Amazon has played this just so smart. They’ve been respectful of Apple’s success with the iPad, and they have learned all the right lessons. Amazon has the only real competitor to Apple’s iTunes media ecosystem. It’s the only company out there who does most of what Apple does — video, music, books, magazines and apps. And just like the iPad is the optimal portal into iTunes, the Kindle Fire is the optimal portal into Amazon. But Amazon wasn’t stupid enough to try to compete with the iPad in the same consumer space, because they know they can’t: at $499 and above, Amazon can only be a copycat and also-ran. At $199, though, they’ve opened themselves up to millions upon millions of would-be tablet owners Apple isn’t reaching right now… and they’ve done so without compromising, as so many competitors have done, the soul of their device.

The Kindle Fire isn’t an iPad killer by any means, but it doesn’t have to be. It has still made the iPad look expensive for the first time since it debuted. For the last two years, only Apple has been able to build a fast, capable sub-$500 tablet. Now the iPad suddenly looks expensive.
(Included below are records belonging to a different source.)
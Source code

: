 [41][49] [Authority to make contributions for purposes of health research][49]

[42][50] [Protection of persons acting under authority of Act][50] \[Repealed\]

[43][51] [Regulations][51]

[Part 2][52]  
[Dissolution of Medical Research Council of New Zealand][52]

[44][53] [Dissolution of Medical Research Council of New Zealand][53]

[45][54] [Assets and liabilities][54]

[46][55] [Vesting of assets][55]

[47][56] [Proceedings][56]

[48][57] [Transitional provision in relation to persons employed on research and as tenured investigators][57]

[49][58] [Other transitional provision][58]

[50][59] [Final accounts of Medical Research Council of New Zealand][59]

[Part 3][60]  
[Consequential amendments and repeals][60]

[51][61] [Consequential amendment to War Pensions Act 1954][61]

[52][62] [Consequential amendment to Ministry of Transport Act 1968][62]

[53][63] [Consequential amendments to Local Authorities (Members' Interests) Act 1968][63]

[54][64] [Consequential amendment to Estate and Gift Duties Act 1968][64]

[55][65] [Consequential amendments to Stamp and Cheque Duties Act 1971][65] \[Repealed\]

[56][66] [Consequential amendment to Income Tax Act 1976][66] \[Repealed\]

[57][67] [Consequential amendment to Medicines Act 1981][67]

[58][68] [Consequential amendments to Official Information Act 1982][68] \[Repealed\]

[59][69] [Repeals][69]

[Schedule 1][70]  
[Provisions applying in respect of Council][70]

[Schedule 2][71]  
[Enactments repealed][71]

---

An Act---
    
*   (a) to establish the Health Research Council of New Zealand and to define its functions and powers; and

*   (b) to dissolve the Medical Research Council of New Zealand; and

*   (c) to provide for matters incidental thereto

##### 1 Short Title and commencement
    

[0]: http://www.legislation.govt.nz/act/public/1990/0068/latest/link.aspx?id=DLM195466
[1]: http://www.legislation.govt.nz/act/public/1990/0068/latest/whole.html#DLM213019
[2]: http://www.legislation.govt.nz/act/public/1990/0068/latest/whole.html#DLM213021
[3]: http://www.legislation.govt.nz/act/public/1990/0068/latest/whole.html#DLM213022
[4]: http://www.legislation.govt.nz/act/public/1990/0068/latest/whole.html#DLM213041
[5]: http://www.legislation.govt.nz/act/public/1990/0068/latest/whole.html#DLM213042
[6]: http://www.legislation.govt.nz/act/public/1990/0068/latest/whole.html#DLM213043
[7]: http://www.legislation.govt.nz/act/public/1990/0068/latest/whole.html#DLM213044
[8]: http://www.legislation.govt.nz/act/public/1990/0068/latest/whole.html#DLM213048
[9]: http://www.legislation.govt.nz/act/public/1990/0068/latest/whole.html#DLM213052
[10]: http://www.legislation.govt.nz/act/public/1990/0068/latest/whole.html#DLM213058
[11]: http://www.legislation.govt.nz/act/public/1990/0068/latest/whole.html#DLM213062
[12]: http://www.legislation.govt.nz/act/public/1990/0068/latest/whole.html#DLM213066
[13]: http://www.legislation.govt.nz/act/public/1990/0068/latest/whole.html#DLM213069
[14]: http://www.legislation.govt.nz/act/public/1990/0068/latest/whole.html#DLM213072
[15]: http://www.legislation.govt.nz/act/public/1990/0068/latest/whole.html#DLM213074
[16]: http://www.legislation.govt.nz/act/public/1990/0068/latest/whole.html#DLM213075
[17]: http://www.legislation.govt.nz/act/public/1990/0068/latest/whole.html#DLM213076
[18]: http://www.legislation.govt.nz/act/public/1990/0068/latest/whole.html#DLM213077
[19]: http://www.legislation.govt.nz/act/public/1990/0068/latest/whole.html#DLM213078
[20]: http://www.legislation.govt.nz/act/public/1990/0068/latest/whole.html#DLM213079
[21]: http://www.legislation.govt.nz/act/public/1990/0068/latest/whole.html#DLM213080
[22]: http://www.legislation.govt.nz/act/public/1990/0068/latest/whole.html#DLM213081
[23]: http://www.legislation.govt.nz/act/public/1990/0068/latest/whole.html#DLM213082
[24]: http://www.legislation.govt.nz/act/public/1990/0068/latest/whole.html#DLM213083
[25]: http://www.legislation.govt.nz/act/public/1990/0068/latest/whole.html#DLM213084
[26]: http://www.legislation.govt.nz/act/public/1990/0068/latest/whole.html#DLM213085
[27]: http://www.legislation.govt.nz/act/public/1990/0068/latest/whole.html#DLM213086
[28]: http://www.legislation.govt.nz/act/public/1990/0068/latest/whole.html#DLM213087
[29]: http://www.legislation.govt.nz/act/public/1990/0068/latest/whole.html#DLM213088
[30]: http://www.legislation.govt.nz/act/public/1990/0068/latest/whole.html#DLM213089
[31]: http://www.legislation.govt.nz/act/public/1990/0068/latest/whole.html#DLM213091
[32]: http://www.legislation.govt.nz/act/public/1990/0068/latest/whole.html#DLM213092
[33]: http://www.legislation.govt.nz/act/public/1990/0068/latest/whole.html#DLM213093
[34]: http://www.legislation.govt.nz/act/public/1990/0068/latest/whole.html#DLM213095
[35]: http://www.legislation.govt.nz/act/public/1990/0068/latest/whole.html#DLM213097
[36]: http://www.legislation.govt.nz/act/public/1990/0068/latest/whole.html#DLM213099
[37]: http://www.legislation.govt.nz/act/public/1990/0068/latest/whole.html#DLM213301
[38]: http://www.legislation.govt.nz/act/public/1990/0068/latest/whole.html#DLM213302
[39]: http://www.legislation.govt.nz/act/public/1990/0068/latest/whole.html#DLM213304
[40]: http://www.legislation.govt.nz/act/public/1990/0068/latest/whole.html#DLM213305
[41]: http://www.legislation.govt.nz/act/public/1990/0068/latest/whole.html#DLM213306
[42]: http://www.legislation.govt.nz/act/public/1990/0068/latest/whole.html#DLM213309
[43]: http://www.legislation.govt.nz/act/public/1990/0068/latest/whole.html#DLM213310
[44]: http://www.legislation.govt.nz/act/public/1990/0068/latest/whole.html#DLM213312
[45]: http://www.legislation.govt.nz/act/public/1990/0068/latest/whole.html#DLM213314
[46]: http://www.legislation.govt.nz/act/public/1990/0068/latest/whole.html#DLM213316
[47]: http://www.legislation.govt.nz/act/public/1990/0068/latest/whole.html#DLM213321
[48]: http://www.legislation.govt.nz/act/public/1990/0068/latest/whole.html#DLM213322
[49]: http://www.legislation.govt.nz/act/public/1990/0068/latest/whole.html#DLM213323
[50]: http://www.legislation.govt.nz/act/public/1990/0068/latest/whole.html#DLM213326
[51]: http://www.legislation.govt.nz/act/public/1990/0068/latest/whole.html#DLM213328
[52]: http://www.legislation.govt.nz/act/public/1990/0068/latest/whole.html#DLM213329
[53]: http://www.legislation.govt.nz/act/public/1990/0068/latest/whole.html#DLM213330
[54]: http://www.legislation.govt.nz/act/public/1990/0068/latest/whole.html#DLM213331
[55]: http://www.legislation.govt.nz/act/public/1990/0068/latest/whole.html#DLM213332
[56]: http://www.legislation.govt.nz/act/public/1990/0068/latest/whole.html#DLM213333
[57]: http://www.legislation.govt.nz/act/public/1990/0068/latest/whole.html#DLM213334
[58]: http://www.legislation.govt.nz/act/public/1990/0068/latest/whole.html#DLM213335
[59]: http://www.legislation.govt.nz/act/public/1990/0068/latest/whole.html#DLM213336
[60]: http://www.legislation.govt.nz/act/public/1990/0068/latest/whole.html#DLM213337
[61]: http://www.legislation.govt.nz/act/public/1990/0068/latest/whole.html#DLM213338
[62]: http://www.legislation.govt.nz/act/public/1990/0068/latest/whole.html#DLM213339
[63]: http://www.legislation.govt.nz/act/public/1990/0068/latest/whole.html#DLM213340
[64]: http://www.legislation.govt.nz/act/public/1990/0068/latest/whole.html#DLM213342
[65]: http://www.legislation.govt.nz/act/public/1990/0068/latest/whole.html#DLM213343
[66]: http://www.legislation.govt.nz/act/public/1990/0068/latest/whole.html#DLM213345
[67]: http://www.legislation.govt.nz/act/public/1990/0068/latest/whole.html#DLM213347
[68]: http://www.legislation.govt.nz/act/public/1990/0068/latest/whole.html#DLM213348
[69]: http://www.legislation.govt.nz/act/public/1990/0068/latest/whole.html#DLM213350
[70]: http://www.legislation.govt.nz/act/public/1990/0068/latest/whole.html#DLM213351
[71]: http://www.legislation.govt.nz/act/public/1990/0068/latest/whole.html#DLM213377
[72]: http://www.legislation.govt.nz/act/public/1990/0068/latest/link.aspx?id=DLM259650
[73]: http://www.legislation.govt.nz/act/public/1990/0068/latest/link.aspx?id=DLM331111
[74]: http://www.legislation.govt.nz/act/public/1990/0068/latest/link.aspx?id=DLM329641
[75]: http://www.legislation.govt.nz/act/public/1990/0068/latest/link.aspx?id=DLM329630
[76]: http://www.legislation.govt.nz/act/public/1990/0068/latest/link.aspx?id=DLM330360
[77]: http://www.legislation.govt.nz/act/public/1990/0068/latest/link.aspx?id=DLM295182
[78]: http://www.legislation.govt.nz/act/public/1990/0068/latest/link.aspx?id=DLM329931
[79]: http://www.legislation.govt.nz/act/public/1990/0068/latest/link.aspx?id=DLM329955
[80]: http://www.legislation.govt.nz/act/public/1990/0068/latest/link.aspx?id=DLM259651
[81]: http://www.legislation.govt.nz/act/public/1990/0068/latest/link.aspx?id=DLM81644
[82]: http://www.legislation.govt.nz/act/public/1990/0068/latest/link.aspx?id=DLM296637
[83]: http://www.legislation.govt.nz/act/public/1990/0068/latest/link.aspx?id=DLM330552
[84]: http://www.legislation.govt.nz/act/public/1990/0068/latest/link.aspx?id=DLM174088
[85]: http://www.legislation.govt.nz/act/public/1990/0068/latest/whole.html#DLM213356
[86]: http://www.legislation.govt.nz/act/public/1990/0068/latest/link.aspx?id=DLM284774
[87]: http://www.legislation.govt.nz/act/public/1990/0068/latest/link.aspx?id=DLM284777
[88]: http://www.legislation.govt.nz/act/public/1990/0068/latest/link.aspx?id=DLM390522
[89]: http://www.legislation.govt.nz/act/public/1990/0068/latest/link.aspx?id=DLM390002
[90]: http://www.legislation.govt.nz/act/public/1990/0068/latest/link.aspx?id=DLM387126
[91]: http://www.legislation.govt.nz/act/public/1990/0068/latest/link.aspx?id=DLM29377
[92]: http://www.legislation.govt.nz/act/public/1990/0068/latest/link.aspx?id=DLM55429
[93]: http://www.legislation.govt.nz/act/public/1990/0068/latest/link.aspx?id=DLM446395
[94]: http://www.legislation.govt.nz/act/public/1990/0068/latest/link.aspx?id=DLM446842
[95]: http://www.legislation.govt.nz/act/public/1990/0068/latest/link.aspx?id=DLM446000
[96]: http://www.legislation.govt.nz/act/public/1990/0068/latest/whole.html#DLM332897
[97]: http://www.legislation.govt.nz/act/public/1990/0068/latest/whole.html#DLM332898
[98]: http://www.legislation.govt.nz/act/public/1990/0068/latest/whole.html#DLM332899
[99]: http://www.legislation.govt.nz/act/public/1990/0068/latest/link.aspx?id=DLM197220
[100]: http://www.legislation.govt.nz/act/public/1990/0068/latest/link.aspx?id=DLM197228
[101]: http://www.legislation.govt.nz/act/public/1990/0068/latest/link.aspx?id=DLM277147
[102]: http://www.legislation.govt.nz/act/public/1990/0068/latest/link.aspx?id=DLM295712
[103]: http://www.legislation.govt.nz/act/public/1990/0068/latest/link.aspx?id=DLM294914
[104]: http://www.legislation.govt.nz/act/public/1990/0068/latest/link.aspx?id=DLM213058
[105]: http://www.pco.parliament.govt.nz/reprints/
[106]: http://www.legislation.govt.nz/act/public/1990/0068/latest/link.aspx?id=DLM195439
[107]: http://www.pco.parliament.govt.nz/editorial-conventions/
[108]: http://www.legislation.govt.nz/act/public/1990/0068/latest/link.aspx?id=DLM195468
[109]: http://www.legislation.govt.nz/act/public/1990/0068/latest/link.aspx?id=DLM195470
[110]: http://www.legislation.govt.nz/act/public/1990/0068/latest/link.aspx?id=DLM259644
It’s not perfect — the lack of 3G on a tablet that relies as heavily on the cloud as the Kindle Fire does is just a bizarre omission — but if you think mere specs are why the Kindle Fire will lose against iPad, think again. In a year, the Kindle Fire is going to be just as common a sight on subways and buses as the Kindle is now.

I love my iPad 2, and I won’t part with it, but I’ve pre-ordered a Kindle Fire, because I think this is the only tablet out there that actually has a chance of challenging the iPad’s marketshare.

And you know what else? I think the Kindle Fire is a template for what we’ll see next year: a $250 iPad mini, that leverages Apple’s iCloud, good software design and cheaper components to make buying a tablet as entry-level as picking up an iPod touch. The only reason Amazon was able to beat Apple to that goal was because their cloud infrastructure is already in place, while Apple’s still building out iCloud.

Once that’s done, there’ll be no reason for Apple not to challenge the Kindle Fire in the same market space, with an entry-level iPad that does what the Kindle Fire does, but with all of the incredible advantage of Apple’s iTunes and App Store ecosystems.

When that happens? It’ll be war on the streets. My money’s on Apple long term, but it’s exciting to see another company finally throw the first punch.